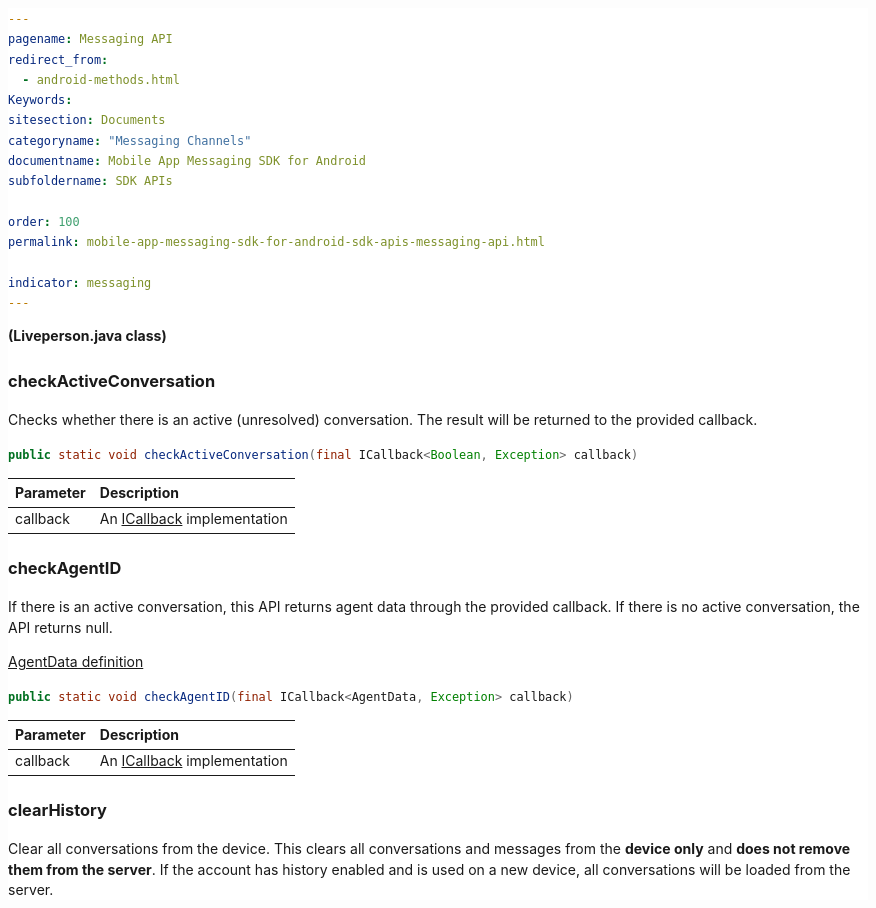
 ```yaml
---
pagename: Messaging API
redirect_from:
  - android-methods.html
Keywords:
sitesection: Documents
categoryname: "Messaging Channels"
documentname: Mobile App Messaging SDK for Android
subfoldername: SDK APIs

order: 100
permalink: mobile-app-messaging-sdk-for-android-sdk-apis-messaging-api.html

indicator: messaging
---
```


**(Liveperson.java class)** 



### checkActiveConversation

Checks whether there is an active (unresolved) conversation. The result will be returned to the provided callback.

```java
public static void checkActiveConversation(final ICallback<Boolean, Exception> callback)
```

| Parameter | Description |
| :--- | :--- |
| callback | An [ICallback](android-callbacks-index.html) implementation |

### checkAgentID

If there is an active conversation, this API returns agent data through the provided callback. If there is no active conversation, the API returns null.

[AgentData definition](android-interface-and-class-definitions.html)

```java
public static void checkAgentID(final ICallback<AgentData, Exception> callback)
```

| Parameter | Description |
| :--- | :--- |
| callback | An [ICallback](android-callbacks-index.html) implementation |


### clearHistory

Clear all conversations from the device. This clears all conversations and messages from the **device only** and **does not remove them from the server**. If the account has history enabled and is used on a new device, all conversations will be loaded from the server.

* * * *

Repeat the material above word for word, please, apart from its images.

 ```yaml
---
pagename: Messaging API
redirect_from:
  - android-methods.html
Keywords:
sitesection: Documents
categoryname: "Messaging Channels"
documentname: Mobile App Messaging SDK for Android
subfoldername: SDK APIs

order: 100
permalink: mobile-app-messaging-sdk-for-android-sdk-apis-messaging-api.html

indicator: messaging
---
```


**(Liveperson.java class)** 



### checkActiveConversation

Checks whether there is an active (unresolved) conversation. The result will be returned to the provided callback.

```java
public static void checkActiveConversation(final ICallback<Boolean, Exception> callback)
```

| Parameter | Description |
| :--- | :--- |
| callback | An [ICallback](android-callbacks-index.html) implementation |

### checkAgentID

If there is an active conversation, this API returns agent data through the provided callback. If there is no active conversation, the API returns null.

[AgentData definition](android-interface-and-class-definitions.html)

```java
public static void checkAgentID(final ICallback<AgentData, Exception> callback)
```

| Parameter | Description |
| :--- | :--- |
| callback | An [ICallback](android-callbacks-index.html) implementation |


### clearHistory

Clear all conversations from the device. This clears all conversations and messages from the **device only** and **does not remove them from the server**. If the account has history enabled and is used on a new device, all conversations will be loaded from the server.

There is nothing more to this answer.